Saved data entries
= Beginning of Section =

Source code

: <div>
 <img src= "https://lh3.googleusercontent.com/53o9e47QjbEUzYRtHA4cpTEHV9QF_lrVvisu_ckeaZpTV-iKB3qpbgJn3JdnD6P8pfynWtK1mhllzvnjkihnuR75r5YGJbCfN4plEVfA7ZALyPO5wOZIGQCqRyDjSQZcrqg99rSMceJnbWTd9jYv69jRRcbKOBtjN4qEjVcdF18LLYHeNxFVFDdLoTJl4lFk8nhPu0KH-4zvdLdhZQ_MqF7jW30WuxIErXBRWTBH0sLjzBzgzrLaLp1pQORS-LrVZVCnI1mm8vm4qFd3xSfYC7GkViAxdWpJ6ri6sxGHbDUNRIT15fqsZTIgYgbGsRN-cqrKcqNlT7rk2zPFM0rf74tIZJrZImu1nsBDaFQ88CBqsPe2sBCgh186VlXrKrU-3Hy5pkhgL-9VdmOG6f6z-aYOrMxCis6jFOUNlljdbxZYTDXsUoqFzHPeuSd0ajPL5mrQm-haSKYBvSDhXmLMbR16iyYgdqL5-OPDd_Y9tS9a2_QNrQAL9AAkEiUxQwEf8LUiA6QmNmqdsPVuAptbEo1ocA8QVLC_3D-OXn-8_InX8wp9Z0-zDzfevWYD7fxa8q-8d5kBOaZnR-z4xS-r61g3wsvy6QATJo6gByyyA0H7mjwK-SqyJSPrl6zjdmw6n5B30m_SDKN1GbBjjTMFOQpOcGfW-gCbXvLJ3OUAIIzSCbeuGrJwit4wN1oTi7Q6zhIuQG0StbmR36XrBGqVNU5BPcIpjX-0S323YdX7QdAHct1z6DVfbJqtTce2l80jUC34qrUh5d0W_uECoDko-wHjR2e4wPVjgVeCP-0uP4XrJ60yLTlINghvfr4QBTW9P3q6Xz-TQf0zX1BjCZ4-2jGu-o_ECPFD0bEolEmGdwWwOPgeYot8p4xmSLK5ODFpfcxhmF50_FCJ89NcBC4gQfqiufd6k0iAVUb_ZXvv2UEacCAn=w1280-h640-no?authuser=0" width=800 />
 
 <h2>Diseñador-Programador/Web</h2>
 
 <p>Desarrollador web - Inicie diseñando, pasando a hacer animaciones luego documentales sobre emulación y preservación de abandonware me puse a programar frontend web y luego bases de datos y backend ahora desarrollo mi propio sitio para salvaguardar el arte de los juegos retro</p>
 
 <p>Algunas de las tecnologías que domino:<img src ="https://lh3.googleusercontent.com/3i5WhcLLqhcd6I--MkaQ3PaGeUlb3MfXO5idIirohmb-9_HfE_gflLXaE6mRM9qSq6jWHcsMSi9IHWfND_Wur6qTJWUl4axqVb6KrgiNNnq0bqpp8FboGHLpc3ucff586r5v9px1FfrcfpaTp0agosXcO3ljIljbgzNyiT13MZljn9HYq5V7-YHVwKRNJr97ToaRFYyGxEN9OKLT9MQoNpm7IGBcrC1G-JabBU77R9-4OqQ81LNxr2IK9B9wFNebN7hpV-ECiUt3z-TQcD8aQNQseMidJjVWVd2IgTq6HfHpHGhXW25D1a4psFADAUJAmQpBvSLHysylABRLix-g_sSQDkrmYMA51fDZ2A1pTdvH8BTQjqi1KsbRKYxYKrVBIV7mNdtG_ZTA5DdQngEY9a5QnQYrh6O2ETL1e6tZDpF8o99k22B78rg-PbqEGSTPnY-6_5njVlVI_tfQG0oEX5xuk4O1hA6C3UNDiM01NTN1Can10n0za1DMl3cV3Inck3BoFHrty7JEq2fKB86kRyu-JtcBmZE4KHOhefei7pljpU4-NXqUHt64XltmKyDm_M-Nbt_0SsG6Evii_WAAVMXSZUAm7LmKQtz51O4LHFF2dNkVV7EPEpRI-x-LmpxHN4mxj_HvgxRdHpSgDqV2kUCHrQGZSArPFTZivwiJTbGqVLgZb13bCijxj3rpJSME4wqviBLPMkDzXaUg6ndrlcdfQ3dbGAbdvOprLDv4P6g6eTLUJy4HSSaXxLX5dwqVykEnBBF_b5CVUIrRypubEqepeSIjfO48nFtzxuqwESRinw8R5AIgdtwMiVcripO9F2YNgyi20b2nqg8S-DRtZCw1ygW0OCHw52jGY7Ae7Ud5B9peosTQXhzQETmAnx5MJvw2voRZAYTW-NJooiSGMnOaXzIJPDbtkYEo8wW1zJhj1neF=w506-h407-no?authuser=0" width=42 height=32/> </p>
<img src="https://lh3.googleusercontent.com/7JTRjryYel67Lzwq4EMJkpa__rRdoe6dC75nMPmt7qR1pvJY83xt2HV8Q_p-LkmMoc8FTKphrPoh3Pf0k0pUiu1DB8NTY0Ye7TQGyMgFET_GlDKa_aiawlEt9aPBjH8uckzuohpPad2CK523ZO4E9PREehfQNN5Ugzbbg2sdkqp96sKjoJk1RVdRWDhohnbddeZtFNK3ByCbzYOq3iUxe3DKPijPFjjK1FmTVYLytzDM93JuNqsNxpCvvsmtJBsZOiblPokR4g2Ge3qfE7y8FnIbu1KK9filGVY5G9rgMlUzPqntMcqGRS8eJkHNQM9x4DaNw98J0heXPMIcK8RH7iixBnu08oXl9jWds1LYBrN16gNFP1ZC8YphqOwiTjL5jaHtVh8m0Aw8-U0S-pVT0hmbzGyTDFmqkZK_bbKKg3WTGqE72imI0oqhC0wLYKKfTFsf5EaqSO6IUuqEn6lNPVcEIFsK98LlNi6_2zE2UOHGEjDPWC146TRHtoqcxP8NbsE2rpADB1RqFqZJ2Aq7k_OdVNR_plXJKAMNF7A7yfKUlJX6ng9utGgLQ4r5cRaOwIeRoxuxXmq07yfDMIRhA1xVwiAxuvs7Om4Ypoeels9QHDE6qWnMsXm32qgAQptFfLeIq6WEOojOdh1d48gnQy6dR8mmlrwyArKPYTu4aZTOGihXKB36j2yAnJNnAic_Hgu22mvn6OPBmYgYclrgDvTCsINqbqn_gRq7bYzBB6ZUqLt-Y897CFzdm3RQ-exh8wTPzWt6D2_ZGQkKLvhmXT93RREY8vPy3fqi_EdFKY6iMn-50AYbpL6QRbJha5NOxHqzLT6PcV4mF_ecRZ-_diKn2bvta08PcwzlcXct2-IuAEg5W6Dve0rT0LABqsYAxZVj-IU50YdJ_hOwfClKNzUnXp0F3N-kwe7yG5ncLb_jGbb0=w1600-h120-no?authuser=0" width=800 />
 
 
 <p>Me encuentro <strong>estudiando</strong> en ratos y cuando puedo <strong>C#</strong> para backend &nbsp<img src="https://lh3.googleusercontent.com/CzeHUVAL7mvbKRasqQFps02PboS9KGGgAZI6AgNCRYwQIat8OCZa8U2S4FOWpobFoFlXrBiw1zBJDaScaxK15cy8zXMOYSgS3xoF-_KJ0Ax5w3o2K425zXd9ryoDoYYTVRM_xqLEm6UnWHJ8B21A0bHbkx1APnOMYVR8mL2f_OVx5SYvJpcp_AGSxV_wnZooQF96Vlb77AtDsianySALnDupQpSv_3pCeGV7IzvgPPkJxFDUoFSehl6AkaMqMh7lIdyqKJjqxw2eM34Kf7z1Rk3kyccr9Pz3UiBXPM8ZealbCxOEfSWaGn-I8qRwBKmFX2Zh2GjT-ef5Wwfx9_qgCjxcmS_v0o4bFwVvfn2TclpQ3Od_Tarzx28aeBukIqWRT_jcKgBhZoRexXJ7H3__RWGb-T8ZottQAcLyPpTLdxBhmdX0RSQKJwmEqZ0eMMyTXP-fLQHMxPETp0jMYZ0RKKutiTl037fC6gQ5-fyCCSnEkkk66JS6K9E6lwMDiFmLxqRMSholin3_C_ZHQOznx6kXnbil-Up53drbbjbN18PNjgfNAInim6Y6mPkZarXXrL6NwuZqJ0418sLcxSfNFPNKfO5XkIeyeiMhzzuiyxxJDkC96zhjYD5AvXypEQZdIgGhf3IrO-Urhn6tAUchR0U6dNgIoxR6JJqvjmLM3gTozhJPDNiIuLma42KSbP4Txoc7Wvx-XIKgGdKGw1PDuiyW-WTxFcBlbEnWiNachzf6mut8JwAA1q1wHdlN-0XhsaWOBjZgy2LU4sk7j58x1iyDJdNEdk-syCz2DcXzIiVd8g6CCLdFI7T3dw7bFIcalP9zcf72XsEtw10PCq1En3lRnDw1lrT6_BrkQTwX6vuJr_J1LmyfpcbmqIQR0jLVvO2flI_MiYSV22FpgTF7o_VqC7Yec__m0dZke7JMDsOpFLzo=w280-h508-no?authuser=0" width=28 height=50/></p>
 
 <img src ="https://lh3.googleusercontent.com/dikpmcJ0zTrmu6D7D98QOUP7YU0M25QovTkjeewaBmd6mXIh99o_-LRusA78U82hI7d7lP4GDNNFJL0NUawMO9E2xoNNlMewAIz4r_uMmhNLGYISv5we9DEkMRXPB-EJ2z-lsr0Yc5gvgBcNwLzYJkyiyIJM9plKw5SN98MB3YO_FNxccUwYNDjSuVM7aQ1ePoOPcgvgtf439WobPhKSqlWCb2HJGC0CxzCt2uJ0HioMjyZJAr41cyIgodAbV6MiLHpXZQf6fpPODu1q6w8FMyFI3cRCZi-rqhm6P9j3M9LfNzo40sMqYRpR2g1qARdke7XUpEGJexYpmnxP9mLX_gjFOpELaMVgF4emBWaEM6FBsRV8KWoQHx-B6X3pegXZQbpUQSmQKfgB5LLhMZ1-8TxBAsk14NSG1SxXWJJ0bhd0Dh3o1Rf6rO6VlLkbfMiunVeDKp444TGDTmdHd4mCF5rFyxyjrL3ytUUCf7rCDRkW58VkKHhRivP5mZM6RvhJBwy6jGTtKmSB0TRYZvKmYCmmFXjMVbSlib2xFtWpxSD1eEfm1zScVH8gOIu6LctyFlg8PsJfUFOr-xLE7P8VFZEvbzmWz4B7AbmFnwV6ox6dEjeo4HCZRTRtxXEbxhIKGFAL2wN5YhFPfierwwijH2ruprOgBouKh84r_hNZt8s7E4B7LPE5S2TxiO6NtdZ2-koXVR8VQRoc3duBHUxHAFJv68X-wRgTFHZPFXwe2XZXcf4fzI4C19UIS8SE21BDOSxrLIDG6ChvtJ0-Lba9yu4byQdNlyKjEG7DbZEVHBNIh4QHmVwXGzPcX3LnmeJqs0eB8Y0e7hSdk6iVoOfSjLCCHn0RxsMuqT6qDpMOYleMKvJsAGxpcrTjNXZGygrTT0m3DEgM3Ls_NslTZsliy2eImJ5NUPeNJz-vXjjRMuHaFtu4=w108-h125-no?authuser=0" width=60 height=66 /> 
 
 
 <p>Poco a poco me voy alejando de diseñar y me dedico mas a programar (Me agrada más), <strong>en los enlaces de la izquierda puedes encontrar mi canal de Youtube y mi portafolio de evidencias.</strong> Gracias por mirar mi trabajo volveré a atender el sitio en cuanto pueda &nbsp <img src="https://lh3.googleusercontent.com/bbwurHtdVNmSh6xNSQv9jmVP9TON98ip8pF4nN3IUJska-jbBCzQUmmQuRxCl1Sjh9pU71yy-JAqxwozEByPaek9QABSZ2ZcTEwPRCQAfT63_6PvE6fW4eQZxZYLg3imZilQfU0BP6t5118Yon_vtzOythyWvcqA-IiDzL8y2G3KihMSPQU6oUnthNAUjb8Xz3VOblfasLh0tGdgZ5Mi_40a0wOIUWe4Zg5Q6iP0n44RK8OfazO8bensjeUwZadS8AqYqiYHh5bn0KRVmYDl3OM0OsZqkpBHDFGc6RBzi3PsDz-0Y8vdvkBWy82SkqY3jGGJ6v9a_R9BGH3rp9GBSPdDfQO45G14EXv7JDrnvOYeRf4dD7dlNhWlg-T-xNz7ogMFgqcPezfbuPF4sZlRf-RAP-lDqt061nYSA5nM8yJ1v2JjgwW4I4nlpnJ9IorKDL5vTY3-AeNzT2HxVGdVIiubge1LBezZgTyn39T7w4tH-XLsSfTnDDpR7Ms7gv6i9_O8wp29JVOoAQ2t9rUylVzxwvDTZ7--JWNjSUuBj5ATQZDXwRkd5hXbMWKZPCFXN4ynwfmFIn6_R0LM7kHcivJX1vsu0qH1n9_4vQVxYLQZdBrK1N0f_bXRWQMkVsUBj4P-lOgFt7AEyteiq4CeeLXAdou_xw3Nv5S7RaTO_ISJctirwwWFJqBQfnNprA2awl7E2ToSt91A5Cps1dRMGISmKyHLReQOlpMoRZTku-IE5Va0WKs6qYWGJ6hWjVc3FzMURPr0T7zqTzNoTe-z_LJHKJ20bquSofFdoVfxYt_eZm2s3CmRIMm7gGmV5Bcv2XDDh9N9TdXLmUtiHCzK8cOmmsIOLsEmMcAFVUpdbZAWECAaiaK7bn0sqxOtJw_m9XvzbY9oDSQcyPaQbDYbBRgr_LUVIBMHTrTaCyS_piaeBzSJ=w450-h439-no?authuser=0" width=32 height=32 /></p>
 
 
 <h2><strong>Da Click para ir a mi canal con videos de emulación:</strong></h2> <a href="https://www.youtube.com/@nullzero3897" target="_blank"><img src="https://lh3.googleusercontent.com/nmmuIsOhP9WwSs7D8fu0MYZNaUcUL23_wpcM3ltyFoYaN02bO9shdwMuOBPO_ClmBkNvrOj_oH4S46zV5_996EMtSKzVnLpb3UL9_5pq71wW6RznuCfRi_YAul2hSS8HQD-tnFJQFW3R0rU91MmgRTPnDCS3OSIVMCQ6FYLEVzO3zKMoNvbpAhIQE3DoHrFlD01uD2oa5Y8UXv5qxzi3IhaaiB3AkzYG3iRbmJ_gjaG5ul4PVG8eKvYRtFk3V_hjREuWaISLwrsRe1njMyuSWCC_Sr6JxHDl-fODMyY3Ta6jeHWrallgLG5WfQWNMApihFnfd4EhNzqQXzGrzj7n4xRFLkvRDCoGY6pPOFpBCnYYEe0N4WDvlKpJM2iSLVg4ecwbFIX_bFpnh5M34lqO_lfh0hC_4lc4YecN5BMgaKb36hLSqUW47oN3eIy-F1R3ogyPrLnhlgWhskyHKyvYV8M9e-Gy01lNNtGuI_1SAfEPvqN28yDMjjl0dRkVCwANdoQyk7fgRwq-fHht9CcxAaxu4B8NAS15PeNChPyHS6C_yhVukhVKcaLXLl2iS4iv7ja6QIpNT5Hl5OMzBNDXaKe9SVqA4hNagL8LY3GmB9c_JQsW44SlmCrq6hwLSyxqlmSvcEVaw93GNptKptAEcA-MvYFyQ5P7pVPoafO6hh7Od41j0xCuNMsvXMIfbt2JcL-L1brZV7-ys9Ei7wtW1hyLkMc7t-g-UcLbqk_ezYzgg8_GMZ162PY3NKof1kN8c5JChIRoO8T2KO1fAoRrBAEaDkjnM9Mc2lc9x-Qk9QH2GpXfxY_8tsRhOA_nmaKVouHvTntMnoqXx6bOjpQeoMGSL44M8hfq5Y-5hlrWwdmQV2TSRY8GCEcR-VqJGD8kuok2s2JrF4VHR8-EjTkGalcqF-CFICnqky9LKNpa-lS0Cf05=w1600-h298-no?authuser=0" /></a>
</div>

= End of Section =

*WHAT YOU WILL DO:* Print, exactly as written, the first line of the records above and each line after it until the line with "<h2>Diseñador-Programador/Web</h2>", which is printed too.

*RESULT BELOW:*
Source code

: <div>
 <img src= "https://lh3.googleusercontent.com/53o9e47QjbEUzYRtHA4cpTEHV9QF_lrVvisu_ckeaZpTV-iKB3qpbgJn3JdnD6P8pfynWtK1mhllzvnjkihnuR75r5YGJbCfN4plEVfA7ZALyPO5wOZIGQCqRyDjSQZcrqg99rSMceJnbWTd9jYv69jRRcbKOBtjN4qEjVcdF18LLYHeNxFVFDdLoTJl4lFk8nhPu0KH-4zvdLdhZQ_MqF7jW30WuxIErXBRWTBH0sLjzBzgzrLaLp1pQORS-LrVZVCnI1mm8vm4qFd3xSfYC7GkViAxdWpJ6ri6sxGHbDUNRIT15fqsZTIgYgbGsRN-cqrKcqNlT7rk2zPFM0rf74tIZJrZImu1nsBDaFQ88CBqsPe2sBCgh186VlXrKrU-3Hy5pkhgL-9VdmOG6f6z-aYOrMxCis6jFOUNlljdbxZYTDXsUoqFzHPeuSd0ajPL5mrQm-haSKYBvSDhXmLMbR16iyYgdqL5-OPDd_Y9tS9a2_QNrQAL9AAkEiUxQwEf8LUiA6QmNmqdsPVuAptbEo1ocA8QVLC_3D-OXn-8_InX8wp9Z0-zDzfevWYD7fxa8q-8d5kBOaZnR-z4xS-r61g3wsvy6QATJo6gByyyA0H7mjwK-SqyJSPrl6zjdmw6n5B30m_SDKN1GbBjjTMFOQpOcGfW-gCbXvLJ3OUAIIzSCbeuGrJwit4wN1oTi7Q6zhIuQG0StbmR36XrBGqVNU5BPcIpjX-0S323YdX7QdAHct1z6DVfbJqtTce2l80jUC34qrUh5d0W_uECoDko-wHjR2e4wPVjgVeCP-0uP4XrJ60yLTlINghvfr4QBTW9P3q6Xz-TQf0zX1BjCZ4-2jGu-o_ECPFD0bEolEmGdwWwOPgeYot8p4xmSLK5ODFpfcxhmF50_FCJ89NcBC4gQfqiufd6k0iAVUb_ZXvv2UEacCAn=w1280-h640-no?authuser=0" width=800 />
 
 <h2>Diseñador-Programador/Web</h2>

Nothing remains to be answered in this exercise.